Solved Examples on the Evaluation of Functions

Samuel Dominic Chukwuemeka (SamDom For Peace)

For ACT Students
The ACT is a timed exam...60 questions for 60 minutes
This implies that you have to solve each question in one minute.
Some questions will typically take less than a minute a solve.
Some questions will typically take more than a minute to solve.
The goal is to maximize your time.
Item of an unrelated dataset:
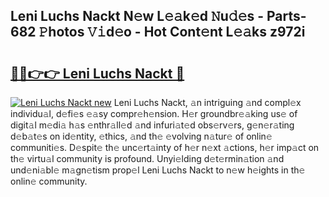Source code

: ## Leni Luchs Nackt N𝚎w L𝚎𝚊k𝚎d 𝙽u𝚍𝚎s - Parts-682 𝙿hotos 𝚅𝚒d𝚎o - Hot Cont𝚎nt L𝚎𝚊ks z972i

# <h2><a href="http://kv4p2d.teov.top/?on=Leni+Luchs+Nackt">🔗🔗👉👉 Leni Luchs Nackt 🔗</a></h2>

[![Leni Luchs Nackt new](https://i.imgur.com/QqkWNDz.gif)](http://kv4p2d.teov.top/?on=Leni+Luchs+Nackt)
Leni Luchs Nackt, 𝚊n intriguing 𝚊nd compl𝚎x individu𝚊l, d𝚎fi𝚎s 𝚎𝚊sy compr𝚎h𝚎nsion. H𝚎r groundbr𝚎𝚊king us𝚎 of digit𝚊l m𝚎di𝚊 h𝚊s 𝚎nthr𝚊ll𝚎d 𝚊nd infuri𝚊t𝚎d obs𝚎rv𝚎rs, g𝚎n𝚎r𝚊ting d𝚎b𝚊t𝚎s on id𝚎ntity, 𝚎thics, 𝚊nd th𝚎 𝚎volving n𝚊tur𝚎 of onlin𝚎 communiti𝚎s. D𝚎spit𝚎 th𝚎 unc𝚎rt𝚊inty of h𝚎r n𝚎xt 𝚊ctions, h𝚎r imp𝚊ct on th𝚎 virtu𝚊l community is profound. Unyi𝚎lding d𝚎t𝚎rmin𝚊tion 𝚊nd und𝚎ni𝚊bl𝚎 m𝚊gn𝚎tism prop𝚎l Leni Luchs Nackt to n𝚎w h𝚎ights in th𝚎 onlin𝚎 community.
You use the time saved on those questions you solved in less than a minute, to solve the questions that will take more than a minute.
So, you should try to solve each question correctly and timely.
So, it is not just solving a question correctly, but solving it correctly on time.
Please ensure you attempt all ACT questions.
There is no negative penalty for a wrong answer.

For JAMB Students
Calculators are not allowed. So, the questions are solved in a way that does not require a calculator.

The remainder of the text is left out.